:: YOUR TASK ::
From the entries below, retype only the lines from the one with "- Este es un proyecto para mostrar cómo implementar rápidamente" through the one with "Este código de", exactly as written.

:: INFORMATION SHOWN ::
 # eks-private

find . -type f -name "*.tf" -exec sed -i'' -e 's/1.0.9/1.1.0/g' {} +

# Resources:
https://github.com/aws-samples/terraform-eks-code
...
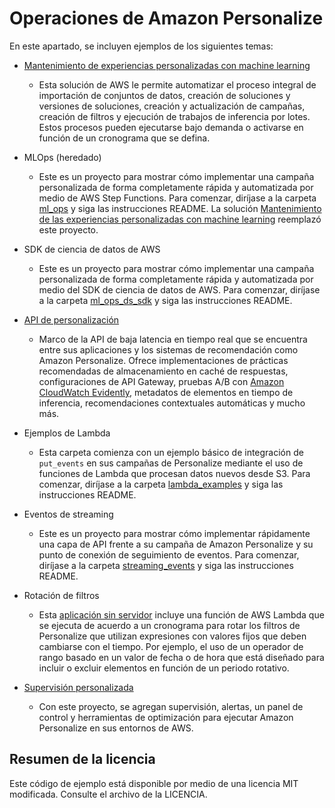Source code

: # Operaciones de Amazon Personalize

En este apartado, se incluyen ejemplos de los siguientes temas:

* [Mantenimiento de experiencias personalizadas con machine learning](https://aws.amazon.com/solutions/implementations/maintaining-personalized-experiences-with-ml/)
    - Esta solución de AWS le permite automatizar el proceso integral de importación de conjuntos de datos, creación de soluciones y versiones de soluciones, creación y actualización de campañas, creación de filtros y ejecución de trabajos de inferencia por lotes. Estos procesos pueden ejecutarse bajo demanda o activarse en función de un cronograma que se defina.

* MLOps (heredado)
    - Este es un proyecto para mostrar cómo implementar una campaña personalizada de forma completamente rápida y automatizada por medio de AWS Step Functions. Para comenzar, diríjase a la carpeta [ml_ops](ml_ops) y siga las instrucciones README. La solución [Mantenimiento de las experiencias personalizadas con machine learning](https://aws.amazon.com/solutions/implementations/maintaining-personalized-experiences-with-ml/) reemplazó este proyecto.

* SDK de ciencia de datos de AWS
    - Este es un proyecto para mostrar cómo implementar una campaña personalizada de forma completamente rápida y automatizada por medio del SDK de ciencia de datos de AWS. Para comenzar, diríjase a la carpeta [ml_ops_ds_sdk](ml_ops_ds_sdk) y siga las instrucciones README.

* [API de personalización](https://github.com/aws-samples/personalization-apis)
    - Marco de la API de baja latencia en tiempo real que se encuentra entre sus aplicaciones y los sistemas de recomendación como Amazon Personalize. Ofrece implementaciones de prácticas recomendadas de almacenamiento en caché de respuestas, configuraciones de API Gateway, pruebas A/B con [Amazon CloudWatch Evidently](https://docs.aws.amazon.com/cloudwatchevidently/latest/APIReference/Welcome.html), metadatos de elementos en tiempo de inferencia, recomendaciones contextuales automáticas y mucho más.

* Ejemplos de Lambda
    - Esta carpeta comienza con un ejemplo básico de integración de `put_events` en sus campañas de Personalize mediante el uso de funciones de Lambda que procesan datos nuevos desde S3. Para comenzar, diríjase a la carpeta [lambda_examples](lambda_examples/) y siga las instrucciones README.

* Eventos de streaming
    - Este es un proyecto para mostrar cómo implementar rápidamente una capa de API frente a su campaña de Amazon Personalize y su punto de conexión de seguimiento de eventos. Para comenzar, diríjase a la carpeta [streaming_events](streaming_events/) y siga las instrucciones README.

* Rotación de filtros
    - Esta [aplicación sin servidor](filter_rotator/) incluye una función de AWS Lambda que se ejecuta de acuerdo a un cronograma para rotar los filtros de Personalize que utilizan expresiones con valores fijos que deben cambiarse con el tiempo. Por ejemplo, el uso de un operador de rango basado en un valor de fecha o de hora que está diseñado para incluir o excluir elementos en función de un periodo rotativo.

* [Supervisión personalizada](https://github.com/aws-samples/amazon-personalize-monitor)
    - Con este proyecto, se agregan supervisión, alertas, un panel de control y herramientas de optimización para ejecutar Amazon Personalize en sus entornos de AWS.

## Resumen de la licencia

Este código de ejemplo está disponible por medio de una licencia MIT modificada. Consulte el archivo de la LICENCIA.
--
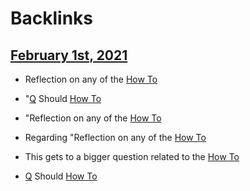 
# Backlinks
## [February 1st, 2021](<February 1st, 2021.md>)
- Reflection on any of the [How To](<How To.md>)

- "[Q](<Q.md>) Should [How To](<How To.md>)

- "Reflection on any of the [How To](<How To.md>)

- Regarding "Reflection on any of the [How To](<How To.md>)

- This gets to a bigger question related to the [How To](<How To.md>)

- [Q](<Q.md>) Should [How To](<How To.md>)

:: ANSWER BELOW ::
    - Este es un proyecto para mostrar cómo implementar rápidamente una capa de API frente a su campaña de Amazon Personalize y su punto de conexión de seguimiento de eventos. Para comenzar, diríjase a la carpeta [streaming_events](streaming_events/) y siga las instrucciones README.

* Rotación de filtros
    - Esta [aplicación sin servidor](filter_rotator/) incluye una función de AWS Lambda que se ejecuta de acuerdo a un cronograma para rotar los filtros de Personalize que utilizan expresiones con valores fijos que deben cambiarse con el tiempo. Por ejemplo, el uso de un operador de rango basado en un valor de fecha o de hora que está diseñado para incluir o excluir elementos en función de un periodo rotativo.

* [Supervisión personalizada](https://github.com/aws-samples/amazon-personalize-monitor)
    - Con este proyecto, se agregan supervisión, alertas, un panel de control y herramientas de optimización para ejecutar Amazon Personalize en sus entornos de AWS.

## Resumen de la licencia

Este código de ejemplo está disponible por medio de una licencia MIT modificada. Consulte el archivo de la LICENCIA.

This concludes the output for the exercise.